Bryan McHale, a concerned citizen and zoning enthusiast, testified in support of Gladstein’s recommendation. “My own personal opinion,” McHale said, “is that the work that has been done by the Zoning Code Commission has earned them the right to have this passed under the original Charter provision that created them. I think it would be fitting to do so. If this is the way that it has to be done, ultimately, getting this passed by the end of the year, I think, is the most important thing.”

Stacey Graham, legislative counsel to At-Large Councilman Bill Green, said that City Council is in complete agreement with all parts of the final report, and urged the Planning Commission to approve Gladstein’s recommendation. James White, policy coordinator with the Philadelphia Association of Community Development Corporations, said that his group “wholeheartedly supports” the recommendation.

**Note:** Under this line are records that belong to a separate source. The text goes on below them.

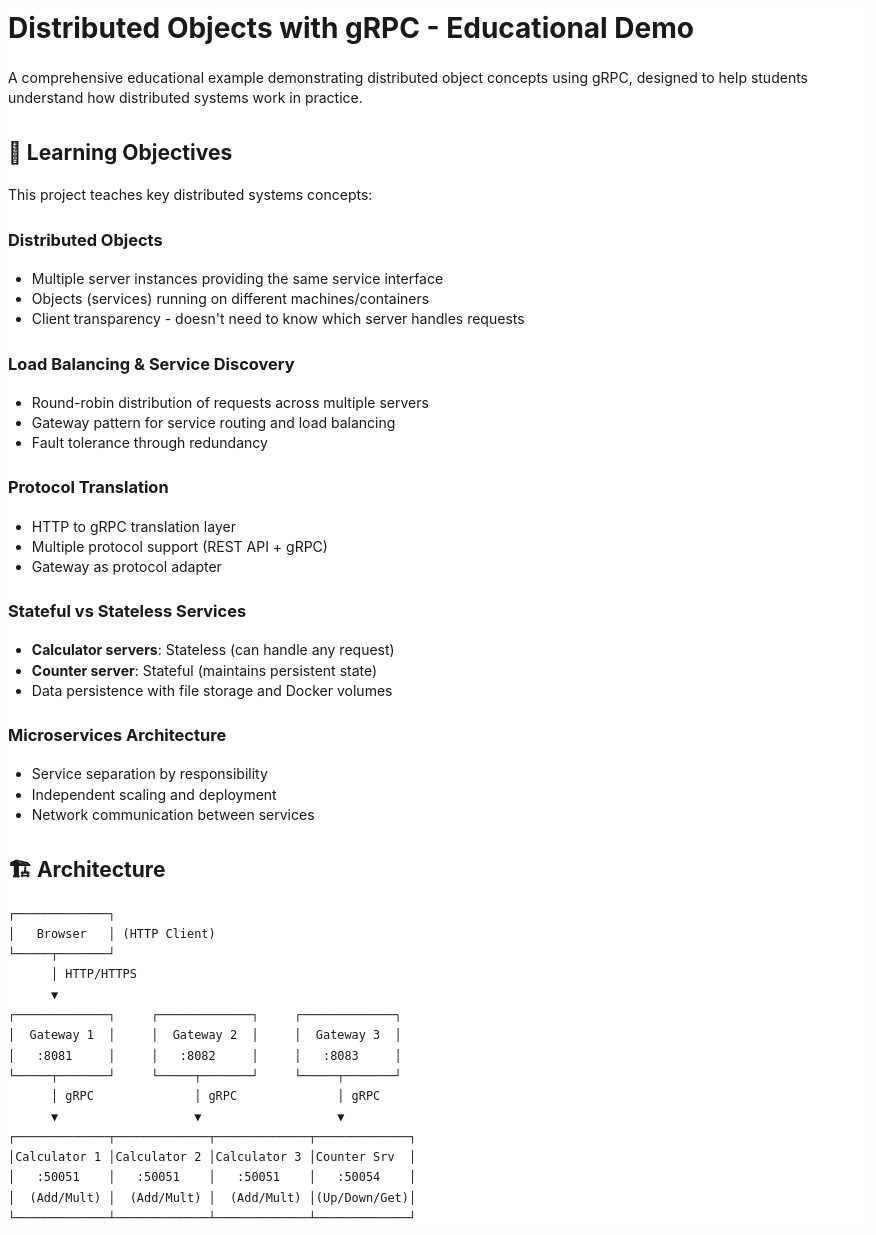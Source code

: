 # Distributed Objects with gRPC - Educational Demo

A comprehensive educational example demonstrating distributed object concepts using gRPC, designed to help students understand how distributed systems work in practice.

## 🎯 Learning Objectives

This project teaches key distributed systems concepts:

### **Distributed Objects**
- Multiple server instances providing the same service interface
- Objects (services) running on different machines/containers
- Client transparency - doesn't need to know which server handles requests

### **Load Balancing & Service Discovery**
- Round-robin distribution of requests across multiple servers
- Gateway pattern for service routing and load balancing
- Fault tolerance through redundancy

### **Protocol Translation**
- HTTP to gRPC translation layer
- Multiple protocol support (REST API + gRPC)
- Gateway as protocol adapter

### **Stateful vs Stateless Services**
- **Calculator servers**: Stateless (can handle any request)
- **Counter server**: Stateful (maintains persistent state)
- Data persistence with file storage and Docker volumes

### **Microservices Architecture**
- Service separation by responsibility
- Independent scaling and deployment
- Network communication between services

## 🏗️ Architecture

```
┌─────────────┐
│   Browser   │ (HTTP Client)
└─────┬───────┘
      │ HTTP/HTTPS
      ▼
┌─────────────┐     ┌─────────────┐     ┌─────────────┐
│  Gateway 1  │     │  Gateway 2  │     │  Gateway 3  │
│   :8081     │     │   :8082     │     │   :8083     │
└─────┬───────┘     └─────┬───────┘     └─────┬───────┘
      │ gRPC              │ gRPC              │ gRPC
      ▼                   ▼                   ▼
┌─────────────┬─────────────┬─────────────┬─────────────┐
│Calculator 1 │Calculator 2 │Calculator 3 │Counter Srv  │
│   :50051    │   :50051    │   :50051    │   :50054    │
│  (Add/Mult) │  (Add/Mult) │  (Add/Mult) │(Up/Down/Get)│
└─────────────┴─────────────┴─────────────┴─────────────┘
```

After the public testimony period, Greenberger asked the Planning Commission essentially not to comment on the recommendation, and rather to approve it as it was. He said that Craig Schelter’s concerns could be addressed after the code was passed.

“Ultimately, our suggestion is, don’t get in the middle of this one,” Greenberger said. “This was very carefully and heavily discussed and debated. Knowing how complicated it is, I just don’t think there’s any way for this Commission to on-the-spot insert yourself into the middle of it and feel confident that you know what you’re inserting yourself into. Hence, I suggest that you go with the staff recommendation.”

The Planning Commission obliged, without comment, and approved Gladstein’s recommendation. In the end, Council is under no legal obligation to acknowledge the ZCC’s final report, and will ultimately decide whether and how to use Bill No. 110766. That bill is scheduled for a Rules Committee hearing Friday morning, November 18th in City Hall.